Le 28 du mois courant se sera passé jour pour jour cinquante et une années de la tenue de la conférence de Tanger. S’en rappellera-t-on encore aujourd’hui, surtout chez la frange des jeunes Maghrébins ? Rien n’est moins sûr. Est-il encore permis de commémorer ce grand événement, né de l’enthousiasme unioniste du Maghreb et de l’euphorie de s’être affranchi du joug colonial ? Il me semble que oui pour au moins , faire la lumière sur les raisons de l’échec de l’idéal Maghrébin. Pour, aussi, faire le parallèle avec l’Union Européenne, qui compte aujourd’hui 25 membres, dans l’attente de son élargissement à d’autres. Une Union Européenne institutionnalisée, avec ses commissaires ( ministres supranationaux), ses parlementaires et sa monnaie unique, l’Euro (sauf pour la Grande Bretagne qui maintient sa livre sterling). Ensuite, pour rappeler que cette Union, vers 1956 en était encore au stade d’une Communauté Economique Européenne (CEE) comptant six membres ; mais que de chemin ayant été parcouru et d’eau ayant coulé sous les ponts depuis lors. Enfin pour tirer les enseignements en s’interrogeant pourquoi les Européens ont réussi là où nous avons échoué. A défaut de cette interpellation objective, ce serait céder au fatalisme ou à la malédiction. Et les Européens auront raison de leur négative perception de nous.

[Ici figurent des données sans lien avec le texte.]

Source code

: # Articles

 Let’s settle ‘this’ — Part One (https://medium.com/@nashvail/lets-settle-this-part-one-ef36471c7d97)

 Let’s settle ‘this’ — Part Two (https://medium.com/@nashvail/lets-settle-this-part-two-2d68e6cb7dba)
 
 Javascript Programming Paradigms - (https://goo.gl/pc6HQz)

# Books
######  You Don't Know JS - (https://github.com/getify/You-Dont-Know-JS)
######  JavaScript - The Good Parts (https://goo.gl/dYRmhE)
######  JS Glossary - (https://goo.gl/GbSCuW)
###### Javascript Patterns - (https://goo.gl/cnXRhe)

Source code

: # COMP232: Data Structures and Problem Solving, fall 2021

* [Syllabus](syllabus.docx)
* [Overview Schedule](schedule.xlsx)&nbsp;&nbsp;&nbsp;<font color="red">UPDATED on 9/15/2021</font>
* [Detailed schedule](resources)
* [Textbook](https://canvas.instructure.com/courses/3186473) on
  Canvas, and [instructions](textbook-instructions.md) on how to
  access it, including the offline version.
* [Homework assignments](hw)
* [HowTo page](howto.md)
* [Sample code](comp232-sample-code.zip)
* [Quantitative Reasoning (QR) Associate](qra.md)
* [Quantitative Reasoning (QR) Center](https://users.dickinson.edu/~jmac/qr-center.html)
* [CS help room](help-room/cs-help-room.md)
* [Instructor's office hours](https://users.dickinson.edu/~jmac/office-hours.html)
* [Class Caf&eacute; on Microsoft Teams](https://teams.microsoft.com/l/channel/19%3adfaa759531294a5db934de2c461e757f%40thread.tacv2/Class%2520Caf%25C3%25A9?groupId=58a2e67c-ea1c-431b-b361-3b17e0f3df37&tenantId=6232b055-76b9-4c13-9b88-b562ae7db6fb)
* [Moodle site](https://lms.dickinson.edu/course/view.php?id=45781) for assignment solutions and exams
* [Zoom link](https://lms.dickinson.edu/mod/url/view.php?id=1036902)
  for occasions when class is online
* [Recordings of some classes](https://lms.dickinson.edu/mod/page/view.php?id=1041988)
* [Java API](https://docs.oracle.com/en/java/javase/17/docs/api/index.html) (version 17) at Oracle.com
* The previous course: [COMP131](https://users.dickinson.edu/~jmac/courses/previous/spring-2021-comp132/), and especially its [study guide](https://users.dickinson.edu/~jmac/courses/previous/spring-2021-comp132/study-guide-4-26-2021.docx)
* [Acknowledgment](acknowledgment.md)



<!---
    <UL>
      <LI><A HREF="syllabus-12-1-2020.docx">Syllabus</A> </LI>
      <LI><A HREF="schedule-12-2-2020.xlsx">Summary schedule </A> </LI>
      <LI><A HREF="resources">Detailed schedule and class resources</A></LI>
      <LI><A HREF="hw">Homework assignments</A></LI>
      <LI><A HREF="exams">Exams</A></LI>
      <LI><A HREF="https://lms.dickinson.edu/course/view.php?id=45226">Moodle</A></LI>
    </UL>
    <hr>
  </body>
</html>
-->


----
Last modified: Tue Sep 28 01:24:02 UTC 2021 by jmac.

Les Maghrébins ont tout à fait raison de se rappeler et le devoir de rappeler la conférence de Tanger du 28 avril 1958 ayant réuni les leaders politiques de trois pays Maghrébins –Maroc, Algérie et Tunisie, pour discuter des jalons d’un projet de solidarité voire d’union du Maghreb.

1958 était la genèse de l’idéal Maghrébin, un projet qui s’était élargi à la Libye et la Mauritanie et institutionnalisé, dans le cadre de l’Union du Maghreb Arabe ( UMA) née en 1989.

Mais qu’advint-il de l’UMA , aujourd’hui ? Elle demeure une institution en panne, avec la persistance des mêmes maux dont souffre l’espace Maghrébin, à savoir la balkanisation, des querelles intestines empirant en entre déchirement , la dispersion des efforts, l’éparpillement de peuples que tout prédispose à l’union et enfin le même souci égoïste d’Etat- Nation qui anime les gouvernants et les politiques des pays du Maghreb.

Est-ce que les peuples du Maghreb ne voudraient-ils pas de l’union ? je serais étonné qu’ils n’en veuillent pas. D’ailleurs, jamais l’occasion ne leur avait été donnée pour se prononcer sur leur destin communautaire. Et les gouvernants voudraient-ils de cette union ? La question demeure entière. Et l’Europe encouragerait-elle cette union ? oui, des bouts de lèvres, mais dans les faits l’Europe pragmatique ne recule devant aucun stratagème pour diviser et régner sur le Maghreb, car un Maghreb uni et unitaire est antinomique aux desseins du " développement inégal ". Il suffit pour s’en rendre compte de constater l’importance et l’impact des revenus outre-mer sur le PNB d’un pays comme la France .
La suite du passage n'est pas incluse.